*** Opening of EXERCISE INPUT ***

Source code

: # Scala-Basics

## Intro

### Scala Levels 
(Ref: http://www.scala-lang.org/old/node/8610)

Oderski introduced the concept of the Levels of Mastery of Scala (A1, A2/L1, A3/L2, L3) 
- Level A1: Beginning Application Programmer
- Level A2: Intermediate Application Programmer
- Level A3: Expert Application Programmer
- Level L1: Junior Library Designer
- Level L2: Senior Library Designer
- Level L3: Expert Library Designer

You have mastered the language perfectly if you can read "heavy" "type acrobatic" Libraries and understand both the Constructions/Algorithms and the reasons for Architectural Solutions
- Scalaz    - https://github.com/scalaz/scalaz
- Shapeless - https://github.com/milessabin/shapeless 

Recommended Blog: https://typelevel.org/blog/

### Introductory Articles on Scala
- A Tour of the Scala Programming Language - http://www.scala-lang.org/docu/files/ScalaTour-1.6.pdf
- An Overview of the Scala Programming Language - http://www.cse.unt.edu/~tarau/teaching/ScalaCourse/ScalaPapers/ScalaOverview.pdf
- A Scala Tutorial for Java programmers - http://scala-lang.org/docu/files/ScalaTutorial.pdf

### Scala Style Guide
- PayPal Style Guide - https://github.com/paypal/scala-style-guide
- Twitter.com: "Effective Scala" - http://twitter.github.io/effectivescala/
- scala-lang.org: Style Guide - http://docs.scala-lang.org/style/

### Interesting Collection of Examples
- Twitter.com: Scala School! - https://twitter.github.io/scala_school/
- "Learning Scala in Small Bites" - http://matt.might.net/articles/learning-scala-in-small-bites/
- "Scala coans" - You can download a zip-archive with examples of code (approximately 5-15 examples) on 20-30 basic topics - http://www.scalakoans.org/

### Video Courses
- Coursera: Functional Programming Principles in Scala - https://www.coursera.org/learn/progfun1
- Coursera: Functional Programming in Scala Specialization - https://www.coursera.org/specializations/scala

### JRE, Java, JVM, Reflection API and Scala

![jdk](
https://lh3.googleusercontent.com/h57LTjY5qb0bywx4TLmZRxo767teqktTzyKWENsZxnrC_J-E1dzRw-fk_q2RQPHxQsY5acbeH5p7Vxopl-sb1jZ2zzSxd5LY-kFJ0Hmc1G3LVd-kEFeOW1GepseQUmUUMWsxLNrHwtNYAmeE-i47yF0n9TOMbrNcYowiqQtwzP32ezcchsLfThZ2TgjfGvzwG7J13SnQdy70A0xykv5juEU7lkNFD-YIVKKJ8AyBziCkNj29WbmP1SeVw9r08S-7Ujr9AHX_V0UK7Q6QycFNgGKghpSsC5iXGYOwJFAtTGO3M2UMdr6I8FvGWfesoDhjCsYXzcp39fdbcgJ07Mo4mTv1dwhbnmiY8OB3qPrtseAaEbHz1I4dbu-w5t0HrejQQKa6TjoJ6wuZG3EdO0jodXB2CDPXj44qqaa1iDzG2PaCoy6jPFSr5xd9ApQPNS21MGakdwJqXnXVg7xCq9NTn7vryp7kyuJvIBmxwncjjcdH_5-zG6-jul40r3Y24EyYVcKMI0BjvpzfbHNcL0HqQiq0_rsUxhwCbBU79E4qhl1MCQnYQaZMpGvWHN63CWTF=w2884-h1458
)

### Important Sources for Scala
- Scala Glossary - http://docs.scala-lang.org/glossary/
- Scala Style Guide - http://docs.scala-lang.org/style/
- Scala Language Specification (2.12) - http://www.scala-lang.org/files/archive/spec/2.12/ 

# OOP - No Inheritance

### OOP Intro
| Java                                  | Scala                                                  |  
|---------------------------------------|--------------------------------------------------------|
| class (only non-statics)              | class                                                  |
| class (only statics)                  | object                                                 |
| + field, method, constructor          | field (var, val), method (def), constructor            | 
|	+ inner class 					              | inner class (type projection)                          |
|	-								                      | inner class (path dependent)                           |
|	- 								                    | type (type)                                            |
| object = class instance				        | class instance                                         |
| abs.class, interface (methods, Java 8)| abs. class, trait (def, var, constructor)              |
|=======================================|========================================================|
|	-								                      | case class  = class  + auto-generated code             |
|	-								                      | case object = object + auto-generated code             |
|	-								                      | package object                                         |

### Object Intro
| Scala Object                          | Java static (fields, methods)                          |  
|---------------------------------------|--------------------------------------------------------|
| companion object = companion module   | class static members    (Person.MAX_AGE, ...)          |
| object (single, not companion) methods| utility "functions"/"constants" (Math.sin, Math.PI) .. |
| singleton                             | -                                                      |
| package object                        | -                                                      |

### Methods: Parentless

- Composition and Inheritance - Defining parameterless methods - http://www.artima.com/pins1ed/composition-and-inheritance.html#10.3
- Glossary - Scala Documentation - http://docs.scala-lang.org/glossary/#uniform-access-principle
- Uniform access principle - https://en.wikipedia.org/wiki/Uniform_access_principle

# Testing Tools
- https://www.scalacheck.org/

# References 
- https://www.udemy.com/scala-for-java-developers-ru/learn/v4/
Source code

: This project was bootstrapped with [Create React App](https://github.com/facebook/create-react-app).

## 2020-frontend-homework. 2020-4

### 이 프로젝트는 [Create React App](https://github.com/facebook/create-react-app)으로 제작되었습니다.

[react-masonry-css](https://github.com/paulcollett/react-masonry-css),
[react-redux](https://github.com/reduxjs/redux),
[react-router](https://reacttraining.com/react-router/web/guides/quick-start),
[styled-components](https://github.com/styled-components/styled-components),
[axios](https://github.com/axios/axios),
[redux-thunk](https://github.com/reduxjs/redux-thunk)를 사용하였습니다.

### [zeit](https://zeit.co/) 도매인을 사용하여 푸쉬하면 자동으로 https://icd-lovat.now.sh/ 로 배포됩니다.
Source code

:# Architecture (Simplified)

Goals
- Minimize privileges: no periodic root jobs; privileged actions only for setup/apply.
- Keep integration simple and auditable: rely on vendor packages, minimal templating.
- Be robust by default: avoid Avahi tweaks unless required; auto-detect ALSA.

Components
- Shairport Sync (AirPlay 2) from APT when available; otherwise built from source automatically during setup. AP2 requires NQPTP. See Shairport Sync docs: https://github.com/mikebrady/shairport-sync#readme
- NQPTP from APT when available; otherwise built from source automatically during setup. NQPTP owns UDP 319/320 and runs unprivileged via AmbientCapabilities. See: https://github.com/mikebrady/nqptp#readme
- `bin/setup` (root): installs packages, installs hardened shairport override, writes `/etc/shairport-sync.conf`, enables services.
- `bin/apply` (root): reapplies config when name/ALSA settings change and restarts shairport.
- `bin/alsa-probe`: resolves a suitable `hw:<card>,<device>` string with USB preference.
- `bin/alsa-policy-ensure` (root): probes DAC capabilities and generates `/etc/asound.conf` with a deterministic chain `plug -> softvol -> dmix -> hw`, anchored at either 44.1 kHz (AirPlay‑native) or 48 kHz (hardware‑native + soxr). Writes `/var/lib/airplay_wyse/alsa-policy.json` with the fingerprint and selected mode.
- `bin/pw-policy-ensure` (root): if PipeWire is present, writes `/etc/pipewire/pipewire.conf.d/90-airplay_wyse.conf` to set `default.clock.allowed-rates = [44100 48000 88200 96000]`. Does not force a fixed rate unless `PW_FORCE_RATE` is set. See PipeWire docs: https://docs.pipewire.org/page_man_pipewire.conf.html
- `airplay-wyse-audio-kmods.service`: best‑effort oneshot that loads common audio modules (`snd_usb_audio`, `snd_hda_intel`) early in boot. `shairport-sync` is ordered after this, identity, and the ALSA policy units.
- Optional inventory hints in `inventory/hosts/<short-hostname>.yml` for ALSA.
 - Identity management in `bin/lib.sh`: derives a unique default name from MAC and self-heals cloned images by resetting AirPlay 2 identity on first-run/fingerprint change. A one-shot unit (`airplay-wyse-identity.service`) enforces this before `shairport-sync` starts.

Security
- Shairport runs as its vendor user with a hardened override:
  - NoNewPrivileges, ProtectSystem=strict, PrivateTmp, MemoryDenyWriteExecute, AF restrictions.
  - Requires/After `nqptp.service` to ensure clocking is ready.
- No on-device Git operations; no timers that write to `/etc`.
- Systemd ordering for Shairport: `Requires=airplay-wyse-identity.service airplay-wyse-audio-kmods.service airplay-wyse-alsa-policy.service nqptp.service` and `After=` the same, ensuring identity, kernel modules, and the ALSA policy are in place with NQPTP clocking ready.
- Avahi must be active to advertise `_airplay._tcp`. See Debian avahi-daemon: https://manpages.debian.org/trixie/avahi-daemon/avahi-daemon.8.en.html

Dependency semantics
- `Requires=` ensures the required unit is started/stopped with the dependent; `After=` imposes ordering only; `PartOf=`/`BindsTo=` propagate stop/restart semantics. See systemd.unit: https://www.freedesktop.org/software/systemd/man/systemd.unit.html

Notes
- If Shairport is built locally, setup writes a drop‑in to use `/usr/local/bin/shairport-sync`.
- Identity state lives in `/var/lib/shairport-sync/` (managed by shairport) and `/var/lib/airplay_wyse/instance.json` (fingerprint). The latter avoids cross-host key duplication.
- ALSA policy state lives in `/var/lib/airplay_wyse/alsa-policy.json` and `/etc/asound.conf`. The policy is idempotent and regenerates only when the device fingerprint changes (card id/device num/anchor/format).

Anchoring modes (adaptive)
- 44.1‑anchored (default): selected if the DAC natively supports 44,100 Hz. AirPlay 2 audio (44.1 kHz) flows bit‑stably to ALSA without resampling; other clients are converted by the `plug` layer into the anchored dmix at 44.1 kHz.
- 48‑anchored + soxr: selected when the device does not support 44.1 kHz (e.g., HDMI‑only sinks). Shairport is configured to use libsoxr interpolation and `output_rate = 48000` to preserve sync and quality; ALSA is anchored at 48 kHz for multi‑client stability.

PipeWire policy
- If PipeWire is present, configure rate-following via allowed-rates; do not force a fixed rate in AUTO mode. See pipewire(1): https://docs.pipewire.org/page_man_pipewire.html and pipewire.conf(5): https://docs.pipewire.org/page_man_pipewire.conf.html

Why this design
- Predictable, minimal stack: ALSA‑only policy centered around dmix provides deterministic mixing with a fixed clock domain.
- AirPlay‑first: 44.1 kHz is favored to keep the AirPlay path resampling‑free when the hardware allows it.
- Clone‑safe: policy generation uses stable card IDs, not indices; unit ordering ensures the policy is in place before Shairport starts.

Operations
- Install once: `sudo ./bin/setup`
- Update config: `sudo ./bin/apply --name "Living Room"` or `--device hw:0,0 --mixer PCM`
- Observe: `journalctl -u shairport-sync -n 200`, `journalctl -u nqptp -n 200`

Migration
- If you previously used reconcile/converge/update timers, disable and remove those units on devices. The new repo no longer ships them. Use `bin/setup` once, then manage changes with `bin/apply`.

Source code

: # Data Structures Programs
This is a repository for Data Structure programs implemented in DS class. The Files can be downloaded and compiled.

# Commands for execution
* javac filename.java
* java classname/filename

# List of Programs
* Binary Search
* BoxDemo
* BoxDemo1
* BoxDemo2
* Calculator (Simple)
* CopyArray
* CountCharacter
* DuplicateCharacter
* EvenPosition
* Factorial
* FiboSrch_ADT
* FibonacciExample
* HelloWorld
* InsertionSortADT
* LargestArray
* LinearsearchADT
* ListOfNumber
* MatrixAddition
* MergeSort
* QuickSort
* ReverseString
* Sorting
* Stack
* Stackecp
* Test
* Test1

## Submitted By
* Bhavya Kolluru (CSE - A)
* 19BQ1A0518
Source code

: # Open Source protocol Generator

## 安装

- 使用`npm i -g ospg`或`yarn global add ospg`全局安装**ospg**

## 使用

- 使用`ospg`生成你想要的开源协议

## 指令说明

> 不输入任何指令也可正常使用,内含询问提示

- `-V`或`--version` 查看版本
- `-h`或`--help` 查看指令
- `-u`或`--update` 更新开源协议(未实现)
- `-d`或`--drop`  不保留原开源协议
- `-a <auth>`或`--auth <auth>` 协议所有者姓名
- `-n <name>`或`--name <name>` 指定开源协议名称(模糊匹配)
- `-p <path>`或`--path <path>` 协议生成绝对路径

*** Close of EXERCISE INPUT ***

ABOUT THIS EXERCISE:
Retype only the lines above between the line with "### Scala Levels" and the line with "- Level L1: Junior Library Designer", counting those two lines as well, and keep every character as it is.

ANSWER BOX:
### Scala Levels 
(Ref: http://www.scala-lang.org/old/node/8610)

Oderski introduced the concept of the Levels of Mastery of Scala (A1, A2/L1, A3/L2, L3) 
- Level A1: Beginning Application Programmer
- Level A2: Intermediate Application Programmer
- Level A3: Expert Application Programmer
- Level L1: Junior Library Designer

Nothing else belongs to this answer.